Fluttering butterflies may seem far removed from the buzz of hairy, pesky bugs, but their wings betray them: The relatively large, colorful scales appear to have evolved from the minute sensory bristles of their forefathers. The finding, reported in the 15 June Current Biology, highlights how the genetic hard-wiring for one trait can be commandeered to create another over evolutionary time.
The similar early developmental patterns of butterfly scales and fruit fly bristles are a strong hint that the two structures are related. To establish the evolutionary relationship, geneticist Sean Carroll and his collaborators at the University of Wisconsin, Madison, and Washington University in St. Louis set out to probe the masterminding genes in action.
First off, the team searched the genome of Precis coenia butterflies for sequences similar to the achaete-scute (AS-C) genes that guide bristle development in Drosophila fruit flies.
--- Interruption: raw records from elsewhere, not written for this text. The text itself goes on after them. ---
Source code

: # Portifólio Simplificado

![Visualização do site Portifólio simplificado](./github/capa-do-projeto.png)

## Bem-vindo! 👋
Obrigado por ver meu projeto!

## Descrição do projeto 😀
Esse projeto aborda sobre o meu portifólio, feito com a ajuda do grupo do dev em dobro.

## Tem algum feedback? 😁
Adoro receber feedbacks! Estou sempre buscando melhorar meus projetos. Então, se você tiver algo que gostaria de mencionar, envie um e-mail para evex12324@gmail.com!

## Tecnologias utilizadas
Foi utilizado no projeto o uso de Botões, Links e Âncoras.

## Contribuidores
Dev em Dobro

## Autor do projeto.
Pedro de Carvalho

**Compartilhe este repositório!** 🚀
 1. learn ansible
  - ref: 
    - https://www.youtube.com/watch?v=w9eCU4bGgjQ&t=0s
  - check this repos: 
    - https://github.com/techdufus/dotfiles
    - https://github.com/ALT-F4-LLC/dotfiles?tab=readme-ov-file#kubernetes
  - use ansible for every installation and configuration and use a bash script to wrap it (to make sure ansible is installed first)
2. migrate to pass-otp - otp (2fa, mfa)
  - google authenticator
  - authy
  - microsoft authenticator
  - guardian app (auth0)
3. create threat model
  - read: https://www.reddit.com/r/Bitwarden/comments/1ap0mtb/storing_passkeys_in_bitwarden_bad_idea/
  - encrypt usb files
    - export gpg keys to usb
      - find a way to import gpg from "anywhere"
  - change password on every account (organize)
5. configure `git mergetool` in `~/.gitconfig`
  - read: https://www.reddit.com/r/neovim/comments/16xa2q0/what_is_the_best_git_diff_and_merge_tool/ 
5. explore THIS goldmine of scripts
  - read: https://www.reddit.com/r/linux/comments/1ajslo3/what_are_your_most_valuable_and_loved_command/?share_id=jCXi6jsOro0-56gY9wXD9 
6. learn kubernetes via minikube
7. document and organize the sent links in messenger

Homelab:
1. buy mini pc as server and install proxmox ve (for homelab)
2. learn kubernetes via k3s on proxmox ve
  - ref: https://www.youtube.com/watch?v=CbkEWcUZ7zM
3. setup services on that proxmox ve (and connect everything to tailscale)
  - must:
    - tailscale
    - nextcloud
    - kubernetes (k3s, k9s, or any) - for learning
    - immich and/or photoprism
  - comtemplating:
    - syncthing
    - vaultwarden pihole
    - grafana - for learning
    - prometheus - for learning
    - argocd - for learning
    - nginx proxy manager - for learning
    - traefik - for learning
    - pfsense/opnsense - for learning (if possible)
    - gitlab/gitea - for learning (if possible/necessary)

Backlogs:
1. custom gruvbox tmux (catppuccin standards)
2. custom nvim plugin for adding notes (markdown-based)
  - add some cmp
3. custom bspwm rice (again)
Once the researchers had found a similar gene, dubbed AS-C homolog-1, they checked where it was expressed in developing butterfly embryos and larvae. It turned out that until the larvae entered the pupal stage, the butterfly gene was turned on in a pattern similar to that of the bristle genes in Drosophila, implying that the genes have similar functions during early development and that they therefore likely came from the same ancestor. During pupation, however, the butterfly gene was turned on in what became the scale-forming cells, while in flies the bristle genes go on to form bristles.
Carroll's team proposes that a common ancestor of flies and butterflies may have had functioning bristles that over time lost their connection to the nervous system, spread to cover the wings, and mutated into scales. As further evidence, they note that caddisflies--a close relative of butterflies--have wings covered by nonsensory bristles.
The finding of similar genes sculpting quite different body parts adds weight to the notion that some genes can be viewed as a switch that can be plugged into different developmental pathways, says Frederik Nijhout, an insect developmental physiologist at Duke University. "We are getting away from this tight relationship between a particular gene and a particular character," he says. The new finding also helps to explain how species with limited genomes "can do so much with so few genes," by coding for traits like variations on a theme.